◆ YOUR TASK: Return an exact transcript of the material below from the line containing "129.56 \right) = 0.95 \]" through its final line, and no other lines.

◆ EXTRACTED DATA:

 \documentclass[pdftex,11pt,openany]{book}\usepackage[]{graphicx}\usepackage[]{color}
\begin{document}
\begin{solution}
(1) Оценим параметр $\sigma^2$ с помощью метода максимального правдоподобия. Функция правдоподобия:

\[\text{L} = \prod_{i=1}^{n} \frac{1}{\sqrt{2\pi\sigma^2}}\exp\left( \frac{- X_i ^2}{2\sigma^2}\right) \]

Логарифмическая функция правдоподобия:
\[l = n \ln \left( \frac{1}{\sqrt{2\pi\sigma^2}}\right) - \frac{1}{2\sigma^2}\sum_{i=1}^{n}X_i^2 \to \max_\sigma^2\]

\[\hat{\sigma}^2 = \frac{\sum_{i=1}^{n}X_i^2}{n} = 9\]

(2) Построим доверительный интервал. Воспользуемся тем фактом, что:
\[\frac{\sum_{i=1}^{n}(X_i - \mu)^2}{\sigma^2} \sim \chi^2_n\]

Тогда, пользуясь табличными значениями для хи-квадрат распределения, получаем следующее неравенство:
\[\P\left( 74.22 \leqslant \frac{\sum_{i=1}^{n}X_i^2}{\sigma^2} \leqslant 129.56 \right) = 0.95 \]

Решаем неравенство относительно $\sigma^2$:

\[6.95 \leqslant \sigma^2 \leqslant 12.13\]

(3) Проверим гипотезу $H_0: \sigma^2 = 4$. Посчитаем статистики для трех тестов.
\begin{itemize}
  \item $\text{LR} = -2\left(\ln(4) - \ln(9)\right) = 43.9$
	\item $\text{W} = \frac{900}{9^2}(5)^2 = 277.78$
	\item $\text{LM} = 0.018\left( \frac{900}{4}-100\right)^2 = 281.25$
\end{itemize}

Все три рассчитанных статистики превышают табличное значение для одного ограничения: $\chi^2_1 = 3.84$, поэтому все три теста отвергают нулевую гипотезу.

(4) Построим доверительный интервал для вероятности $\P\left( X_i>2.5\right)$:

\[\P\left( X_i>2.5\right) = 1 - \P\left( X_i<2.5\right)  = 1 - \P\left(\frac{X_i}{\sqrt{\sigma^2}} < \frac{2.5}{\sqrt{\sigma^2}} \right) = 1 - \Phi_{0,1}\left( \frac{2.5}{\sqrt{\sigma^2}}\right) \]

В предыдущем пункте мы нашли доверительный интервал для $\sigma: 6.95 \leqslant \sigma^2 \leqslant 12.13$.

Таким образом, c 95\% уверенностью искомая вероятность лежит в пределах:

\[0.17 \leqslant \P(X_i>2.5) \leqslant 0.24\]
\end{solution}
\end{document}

◆ WRITTEN RESPONSE:
\[\P\left( 74.22 \leqslant \frac{\sum_{i=1}^{n}X_i^2}{\sigma^2} \leqslant 129.56 \right) = 0.95 \]

Решаем неравенство относительно $\sigma^2$:

\[6.95 \leqslant \sigma^2 \leqslant 12.13\]

(3) Проверим гипотезу $H_0: \sigma^2 = 4$. Посчитаем статистики для трех тестов.
\begin{itemize}
  \item $\text{LR} = -2\left(\ln(4) - \ln(9)\right) = 43.9$
	\item $\text{W} = \frac{900}{9^2}(5)^2 = 277.78$
	\item $\text{LM} = 0.018\left( \frac{900}{4}-100\right)^2 = 281.25$
\end{itemize}

Все три рассчитанных статистики превышают табличное значение для одного ограничения: $\chi^2_1 = 3.84$, поэтому все три теста отвергают нулевую гипотезу.

(4) Построим доверительный интервал для вероятности $\P\left( X_i>2.5\right)$:

\[\P\left( X_i>2.5\right) = 1 - \P\left( X_i<2.5\right)  = 1 - \P\left(\frac{X_i}{\sqrt{\sigma^2}} < \frac{2.5}{\sqrt{\sigma^2}} \right) = 1 - \Phi_{0,1}\left( \frac{2.5}{\sqrt{\sigma^2}}\right) \]

В предыдущем пункте мы нашли доверительный интервал для $\sigma: 6.95 \leqslant \sigma^2 \leqslant 12.13$.

Таким образом, c 95\% уверенностью искомая вероятность лежит в пределах:

\[0.17 \leqslant \P(X_i>2.5) \leqslant 0.24\]
\end{solution}
\end{document}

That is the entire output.